Research station fight heating up

With a little more than a week before the Thunder Bay research station is slated for closure, the region’s agricultural community still is struggling to find a way to keep it open.
“I’m still hopeful,” said Gordon Scheifele, research co-ordinator for Northwestern Ontario and crop technology advisor at the Thunder Bay station.
“I don’t think that there is going to come about a change by the Oct. 31 close date, but we see that it is very realistic that we may have something develop immediately after that,” he added.
As previously reported in the Times, the University of Guelph announced the research station would close in August due to a capital shortfall.
The project is a joint partnership between the university and the Ontario Ministry of Agriculture and Food, and local farm groups have been approaching both groups to see if there is a way to keep the research station open.
OMAF communications officer Derek Nelson said Monday that the decision is out of their hands.
“It’s not the ministry’s decision to keep it open. It’s the university research program and the university has made its choice,” he noted.
“The ministry has given $50.5 million in funding, the same as last year and the year before,” he added. “There has been no change in the amount of funding for the overall research umbrella.”
When first announcing the pending closure back in August, Dr. Alan Wildeman, vice-president (research) at the University of Guelph, stated OMAF funding had remained constant but failed to address increased program costs.
“The basic position of the ministry is that we have financed our part of the agreement with the University of Guelph for research purposes,” Nelson reiterated.
“They make the choices in that envelope.”
“I don’t blame the University of Guelph at all, they’ve been handed a pretty nasty situation,” NDP leader and local MPP Howard Hampton said Tuesday.
Hampton said that when the province moved all the agriculture colleges to the University of Guelph in 1996 and said they would provide a bulk sum of money for agricultural research, the writing was on the wall.
“The cost and the responsibility has been downloaded but not the revenue,” he said.
“The government wants the University of Guelph to be the bad guy, they have made them look like the bad guy,” Hampton added.

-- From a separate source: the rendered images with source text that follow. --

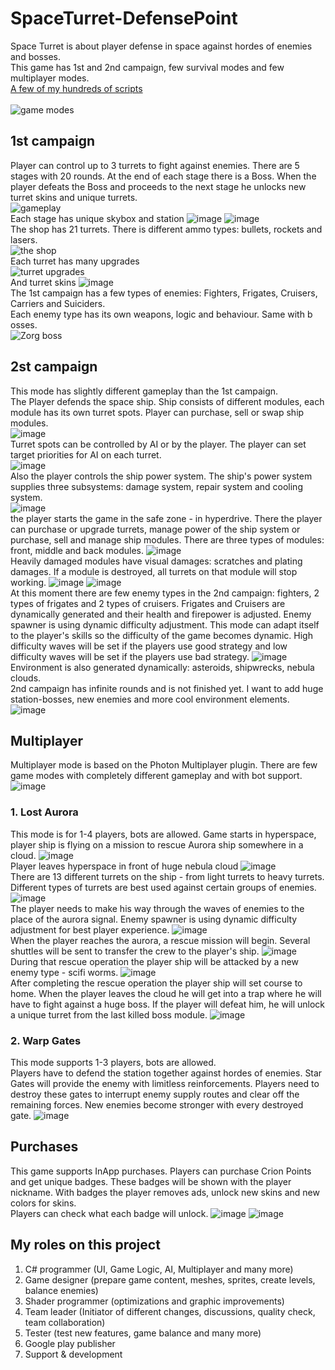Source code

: # SpaceTurret-DefensePoint
Space Turret is about player defense in space against hordes of enemies and bosses.<br>
This game has 1st and 2nd campaign, few survival modes and few multiplayer modes.<br>
[A few of my hundreds of scripts](https://github.com/MajestyCorp/SpaceTurret-DefensePoint/tree/main/Scripts)<br><br>
![game modes](https://user-images.githubusercontent.com/101559700/167312887-2c20c8e4-4bb4-4a02-938e-999a880732a0.png)
<br>
## 1st campaign<br>
Player can control up to 3 turrets to fight against enemies. There are 5 stages with 20 rounds. At the end of each stage there is a Boss. When the player defeats the Boss and proceeds to the next stage he unlocks new turret skins and unique turrets.<br>
![gameplay](https://user-images.githubusercontent.com/101559700/167313113-1ecb7fc4-9b63-42b4-9907-4578ca380c3d.png)
<br>Each stage has unique skybox and station
![image](https://user-images.githubusercontent.com/101559700/167314213-78561c35-2689-4428-b29b-900f3209cbd4.png)
![image](https://user-images.githubusercontent.com/101559700/167314278-5b3905a5-ff86-4e99-9c42-45eab346fb86.png)
<br>The shop has 21 turrets. There is different ammo types: bullets, rockets and lasers.<br>
![the shop](https://user-images.githubusercontent.com/101559700/167313240-77c4e603-ac04-4a64-879c-b21d0dc8083a.png)
<br>Each turret has many upgrades<br>
![turret upgrades](https://user-images.githubusercontent.com/101559700/167313377-2ffafe5a-6ef7-44e6-bb1d-fb9abc11e3d1.png)
<br>And turret skins
![image](https://user-images.githubusercontent.com/101559700/167709506-9f83ee08-c216-41a7-9eb6-c27dffb5357a.png)
<br>
The 1st campaign has a few types of enemies: Fighters, Frigates, Cruisers, Carriers and Suiciders.<br> 
Each enemy type has its own weapons, logic and behaviour. Same with b osses.<br>
![Zorg boss](https://user-images.githubusercontent.com/101559700/167636112-cd5e17be-786c-4da5-b18f-f2dbce3d3d5b.png)

## 2st campaign<br>
This mode has slightly different gameplay than the 1st campaign. <br>
The Player defends the space ship. Ship consists of different modules, each module has its own turret spots. Player can purchase, sell or swap ship modules.<br>
![image](https://user-images.githubusercontent.com/101559700/167655957-650f3d70-35aa-4108-a02c-146320484e95.png)
<br>
Turret spots can be controlled by AI or by the player. The player can set target priorities for AI on each turret.<br>
![image](https://user-images.githubusercontent.com/101559700/167656665-91fb7906-1d64-406f-b05b-1ce84dfb0d9a.png)
<br>
Also the player controls the ship power system. The ship's power system supplies three subsystems: damage system, repair system and cooling system.<br>
![image](https://user-images.githubusercontent.com/101559700/167657344-ed9e600f-a108-4be1-a162-7d962f7e12cd.png)
<br>
the player starts the game in the safe zone - in hyperdrive. There the player can purchase or upgrade turrets, manage power of the ship system or purchase, sell and manage ship modules. There are three types of modules: front, middle and back modules.
![image](https://user-images.githubusercontent.com/101559700/167658379-156eb29d-381e-45a2-a0bf-e8ec63845e79.png)
<br>
Heavily damaged modules have visual damages: scratches and plating damages. If a module is destroyed, all turrets on that module will stop working.
![image](https://user-images.githubusercontent.com/101559700/167660311-84cf2518-2dae-4b79-918f-5e44da83580a.png)
![image](https://user-images.githubusercontent.com/101559700/167660619-dd980db8-c1bd-46ab-859b-8a7a6792b160.png)
<br>
At this moment there are few enemy types in the 2nd campaign: fighters, 2 types of frigates and 2 types of cruisers. Frigates and Cruisers are dynamically generated and their health and firepower is adjusted. Enemy spawner is using dynamic difficulty adjustment. This mode can adapt itself to the player's skills so the difficulty of the game becomes dynamic. High difficulty waves will be set if the players use good strategy and low difficulty waves will be set if the players use bad strategy.
![image](https://user-images.githubusercontent.com/101559700/167707555-9c6e6fca-026b-4762-af75-6cddf7a6e579.png)
<br>
Environment is also generated dynamically: asteroids, shipwrecks, nebula clouds.<br>
2nd campaign has infinite rounds and is not finished yet. I want to add huge station-bosses, new enemies and more cool environment elements.
![image](https://user-images.githubusercontent.com/101559700/167708640-d26dbb49-7352-4aa9-88fd-356cba810cc7.png)

## Multiplayer<br>
Multiplayer mode is based on the Photon Multiplayer plugin. There are few game modes with completely different gameplay and with bot support.
![image](https://user-images.githubusercontent.com/101559700/167709991-b4617f3e-d48c-437b-9b09-5ce716baed70.png)

### 1. Lost Aurora<br>
This mode is for 1-4 players, bots are allowed. Game starts in hyperspace, player ship is flying on a mission to rescue Aurora ship somewhere in a cloud.
![image](https://user-images.githubusercontent.com/101559700/167712395-27101d8e-9b63-49f6-8219-606b69ab1a25.png)
<br>
Player leaves hyperspace in front of huge nebula cloud
![image](https://user-images.githubusercontent.com/101559700/167712547-9db9a8b6-63ec-49a8-bc64-f195977311ce.png)
<br>
There are 13 different turrets on the ship - from light turrets to heavy turrets. Different types of turrets are best used against certain groups of enemies.
![image](https://user-images.githubusercontent.com/101559700/167712930-7617ab1d-e182-422e-8b68-ccd03725a06f.png)
<br>
The player needs to make his way through the waves of enemies to the place of the aurora signal. Enemy spawner is using dynamic difficulty adjustment for best player experience.
![image](https://user-images.githubusercontent.com/101559700/167713042-a931cb98-801d-4b31-a7cc-d6e44aff41c2.png)
<br>
When the player reaches the aurora, a rescue mission will begin. Several shuttles will be sent to transfer the crew to the player's ship.
![image](https://user-images.githubusercontent.com/101559700/167713240-5fda55e7-2bc9-466e-8897-177c0eb98035.png)
<br>
During that rescue operation the player ship will be attacked by a new enemy type - scifi worms.
![image](https://user-images.githubusercontent.com/101559700/167713574-eb681b9d-fd22-452b-ab75-0acf8730aac9.png)
<br>
After completing the rescue operation the player ship will set course to home. When the player leaves the cloud he will get into a trap where he will have to fight against a huge boss. If the player will defeat him, he will unlock a unique turret from the last killed boss module.
![image](https://user-images.githubusercontent.com/101559700/167713851-3095ad6d-f6e3-4de5-93b3-3a76f58192d8.png)
<br>

### 2. Warp Gates<br>
This mode supports 1-3 players, bots are allowed.<br>
Players have to defend the station together against hordes of enemies. Star Gates will provide the enemy with limitless reinforcements. Players need to destroy these gates to interrupt enemy supply routes and clear off the remaining forces. New enemies become stronger with every destroyed gate.
![image](https://user-images.githubusercontent.com/101559700/167715220-8bade8f1-3517-4aab-b0d7-1189ea5873c2.png)

## Purchases<br>
This game supports InApp purchases. Players can purchase Crion Points and get unique badges. These badges will be shown with the player nickname. With badges the player removes ads, unlock new skins and new colors for skins.<br>
Players can check what each badge will unlock.
![image](https://user-images.githubusercontent.com/101559700/167783429-7ca19cfe-84f3-4f9e-ab28-071b0f0975aa.png)
![image](https://user-images.githubusercontent.com/101559700/167783491-06524fb6-79dd-4ad2-9ae2-acbce2720ca9.png)

## My roles on this project<br>
1. C# programmer (UI, Game Logic, AI, Multiplayer and many more)
2. Game designer (prepare game content, meshes, sprites, create levels, balance enemies)
3. Shader programmer (optimizations and graphic improvements)
4. Team leader (Initiator of different changes, discussions, quality check, team collaboration)
5. Tester (test new features, game balance and many more)
6. Google play publisher
7. Support & development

Meanwhile, a handful of concerned farmers met with Cameron Clark, the deputy minister of Northern Development and Mines, in Thunder Bay on Friday to see if that ministry could help save the research station.
Ron St. Louis, senior manager of communications for the MNDM, said Monday that his ministry will take their concerns and address them with OMAF.
However, he added they were not the lead ministry on the issue and that they were not in a position to offer any guarantees or pledges of action.
As previously reported, the Northwestern Ontario Associated Chambers of Commerce is concerned about the economic impact closing the Thunder Bay research station will have on the north, especially by halting the hybrid poplar project.
The station was looking at acquiring land in Dryden, Kenora, and throughout the region to test the poplar breed.
“This would provide proof of the concept that the hybrid poplar will grow in a 15-year life cycle compared to conventional poplar which takes 40 years to grow,” NOACC president Tannis Drysdale of Fort Frances said yesterday.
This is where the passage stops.